Afghanistan’s election commission said Sunday that the president had won a second term, earning 50.64% of votes in a preliminary count, but his opponents can still challenge the results.
The Sept. 28 presidential poll results have been delayed repeatedly amid accusations of misconduct and technical problems with counting ballots.
Ashraf Ghani appears to have beaten out his main challenger Abdullah Abdullah, who serves as the country’s chief executive in a fragile national unity government.
If the preliminary results hold and Ghani remains president, it could give him the authority he’s been seeking to demand a leading role in peace talks with the Taliban.
Ghani and his government have been sidelined during the last year of direct talks between the U.S. and the Taliban. Washington is seeking to withdraw its combat troops and end 18 years of fighting in Afghanistan, America’s longest war.
Abdullah’s office released a statement saying the results were “not legitimate.”
“We will never accept results based on the fraudulent vote without considering the legal demands of the candidates,” the statement said.
U.S. Ambassador to Afghanistan John R. Bass tweeted: “It’s important for all Afghans to remember these results are preliminary.
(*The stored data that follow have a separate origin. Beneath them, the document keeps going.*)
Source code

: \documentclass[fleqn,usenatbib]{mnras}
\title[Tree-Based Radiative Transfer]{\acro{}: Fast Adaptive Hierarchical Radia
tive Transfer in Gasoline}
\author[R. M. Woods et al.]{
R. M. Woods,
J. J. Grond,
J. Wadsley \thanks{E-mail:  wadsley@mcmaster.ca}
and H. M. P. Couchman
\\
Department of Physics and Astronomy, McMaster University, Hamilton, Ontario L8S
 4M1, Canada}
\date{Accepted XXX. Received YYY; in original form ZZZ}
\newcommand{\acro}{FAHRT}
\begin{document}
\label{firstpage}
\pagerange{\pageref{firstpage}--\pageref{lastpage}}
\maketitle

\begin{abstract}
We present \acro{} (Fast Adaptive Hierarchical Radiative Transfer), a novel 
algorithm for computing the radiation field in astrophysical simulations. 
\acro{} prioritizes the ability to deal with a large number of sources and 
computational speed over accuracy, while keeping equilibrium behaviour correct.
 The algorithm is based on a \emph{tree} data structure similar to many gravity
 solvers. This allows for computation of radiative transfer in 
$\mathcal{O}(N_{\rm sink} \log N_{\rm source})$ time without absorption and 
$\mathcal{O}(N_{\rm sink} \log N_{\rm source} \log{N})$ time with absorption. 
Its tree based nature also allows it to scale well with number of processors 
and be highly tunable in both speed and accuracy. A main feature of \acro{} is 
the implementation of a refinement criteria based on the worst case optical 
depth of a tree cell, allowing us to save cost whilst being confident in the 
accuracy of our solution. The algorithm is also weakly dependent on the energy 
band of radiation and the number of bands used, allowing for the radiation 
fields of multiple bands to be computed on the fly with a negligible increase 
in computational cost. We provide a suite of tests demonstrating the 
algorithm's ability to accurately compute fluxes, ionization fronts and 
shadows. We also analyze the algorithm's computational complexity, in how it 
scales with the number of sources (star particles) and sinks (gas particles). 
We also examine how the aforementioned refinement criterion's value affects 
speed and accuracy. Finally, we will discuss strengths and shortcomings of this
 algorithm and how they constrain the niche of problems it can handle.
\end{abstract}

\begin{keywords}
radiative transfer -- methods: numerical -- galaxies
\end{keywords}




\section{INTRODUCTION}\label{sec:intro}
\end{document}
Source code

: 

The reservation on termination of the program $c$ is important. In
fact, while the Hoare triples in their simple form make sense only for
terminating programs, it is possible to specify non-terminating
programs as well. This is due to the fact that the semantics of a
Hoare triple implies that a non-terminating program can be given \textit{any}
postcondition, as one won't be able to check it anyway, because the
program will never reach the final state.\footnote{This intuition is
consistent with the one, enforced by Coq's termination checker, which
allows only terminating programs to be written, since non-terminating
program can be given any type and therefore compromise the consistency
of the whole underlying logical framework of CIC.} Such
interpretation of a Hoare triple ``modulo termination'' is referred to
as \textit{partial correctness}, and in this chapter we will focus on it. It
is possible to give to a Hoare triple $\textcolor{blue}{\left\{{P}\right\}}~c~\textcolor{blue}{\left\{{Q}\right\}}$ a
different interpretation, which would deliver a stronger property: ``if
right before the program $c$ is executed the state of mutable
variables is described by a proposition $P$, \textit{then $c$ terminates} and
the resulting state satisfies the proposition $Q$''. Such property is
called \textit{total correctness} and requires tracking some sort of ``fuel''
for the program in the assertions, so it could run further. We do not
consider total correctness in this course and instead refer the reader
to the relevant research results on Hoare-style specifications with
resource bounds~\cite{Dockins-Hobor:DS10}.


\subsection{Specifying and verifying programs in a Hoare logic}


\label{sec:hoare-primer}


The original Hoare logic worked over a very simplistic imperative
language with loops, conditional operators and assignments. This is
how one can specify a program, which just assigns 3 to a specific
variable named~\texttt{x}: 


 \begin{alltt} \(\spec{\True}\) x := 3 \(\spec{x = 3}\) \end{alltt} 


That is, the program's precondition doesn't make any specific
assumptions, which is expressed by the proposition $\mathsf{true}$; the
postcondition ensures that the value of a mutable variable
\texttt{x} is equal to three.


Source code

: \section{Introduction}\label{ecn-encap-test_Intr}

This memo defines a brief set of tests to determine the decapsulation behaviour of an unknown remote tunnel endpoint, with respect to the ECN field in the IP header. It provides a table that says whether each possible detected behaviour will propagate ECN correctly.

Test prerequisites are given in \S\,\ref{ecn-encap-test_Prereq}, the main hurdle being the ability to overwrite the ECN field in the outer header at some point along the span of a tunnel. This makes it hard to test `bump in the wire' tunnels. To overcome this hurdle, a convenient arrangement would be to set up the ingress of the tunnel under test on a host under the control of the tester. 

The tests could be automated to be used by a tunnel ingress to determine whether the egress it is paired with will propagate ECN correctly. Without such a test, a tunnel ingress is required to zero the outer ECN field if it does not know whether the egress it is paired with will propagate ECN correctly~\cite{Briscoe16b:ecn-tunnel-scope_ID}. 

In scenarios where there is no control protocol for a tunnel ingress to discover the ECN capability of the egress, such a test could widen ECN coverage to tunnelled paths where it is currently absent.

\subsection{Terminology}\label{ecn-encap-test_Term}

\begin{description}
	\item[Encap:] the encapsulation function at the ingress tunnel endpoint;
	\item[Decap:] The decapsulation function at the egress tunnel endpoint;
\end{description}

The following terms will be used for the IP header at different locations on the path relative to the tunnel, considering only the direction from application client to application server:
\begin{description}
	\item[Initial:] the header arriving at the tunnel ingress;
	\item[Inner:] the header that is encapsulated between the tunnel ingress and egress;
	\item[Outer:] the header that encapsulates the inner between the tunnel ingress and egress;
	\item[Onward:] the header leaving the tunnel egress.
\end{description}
Many steps remain before final election results are certified, to ensure the Afghan people have confidence in the results.”
Afghanistan’s election commission tried to launch a ballot recount in November, but Abdullah halted the attempt, saying he wouldn’t let his observers participate. He eventually allowed a recount to go forward this month.
Thousands of Abdullah’s supporters rallied in November against what they said was the presence of faked ballots. The controversial recount seemed set to favor Ghani.
Hawa Alam Nuristani, the head of the Independent Election Commission, announced the preliminary results at a news conference in Kabul, the capital.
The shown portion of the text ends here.